**WORK ORDER**
Return verbatim the portion of the material below that starts at the line containing "### Ассиметричные алгоритмы" and ends at its last line.

**EXERCISE MATERIALS**
======

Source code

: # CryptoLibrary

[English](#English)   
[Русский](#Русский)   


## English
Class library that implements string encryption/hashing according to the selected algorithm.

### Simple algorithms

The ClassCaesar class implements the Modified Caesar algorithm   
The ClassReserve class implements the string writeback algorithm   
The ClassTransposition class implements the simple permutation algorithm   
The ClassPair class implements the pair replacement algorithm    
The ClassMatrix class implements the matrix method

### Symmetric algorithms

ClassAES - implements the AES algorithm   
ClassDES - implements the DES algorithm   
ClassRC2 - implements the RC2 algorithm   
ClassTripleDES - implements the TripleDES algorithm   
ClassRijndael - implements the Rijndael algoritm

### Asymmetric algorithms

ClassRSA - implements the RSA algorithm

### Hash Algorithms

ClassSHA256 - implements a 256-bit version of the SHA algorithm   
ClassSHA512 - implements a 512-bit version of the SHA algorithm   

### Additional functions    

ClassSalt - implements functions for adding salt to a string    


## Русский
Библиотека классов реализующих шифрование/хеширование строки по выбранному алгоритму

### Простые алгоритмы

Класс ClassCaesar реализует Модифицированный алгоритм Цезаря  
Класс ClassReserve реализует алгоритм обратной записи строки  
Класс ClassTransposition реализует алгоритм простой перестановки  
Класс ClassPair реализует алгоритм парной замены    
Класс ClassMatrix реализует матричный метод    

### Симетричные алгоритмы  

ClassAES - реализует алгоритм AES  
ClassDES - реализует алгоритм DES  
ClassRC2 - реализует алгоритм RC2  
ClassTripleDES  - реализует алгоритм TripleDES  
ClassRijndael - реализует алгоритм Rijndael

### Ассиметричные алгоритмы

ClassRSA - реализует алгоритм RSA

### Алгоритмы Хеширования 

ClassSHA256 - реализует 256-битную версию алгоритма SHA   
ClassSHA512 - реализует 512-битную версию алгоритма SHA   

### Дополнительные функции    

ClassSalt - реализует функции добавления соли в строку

======

**RESPONSE TO THIS TASK**
### Ассиметричные алгоритмы

ClassRSA - реализует алгоритм RSA

### Алгоритмы Хеширования 

ClassSHA256 - реализует 256-битную версию алгоритма SHA   
ClassSHA512 - реализует 512-битную версию алгоритма SHA   

### Дополнительные функции    

ClassSalt - реализует функции добавления соли в строку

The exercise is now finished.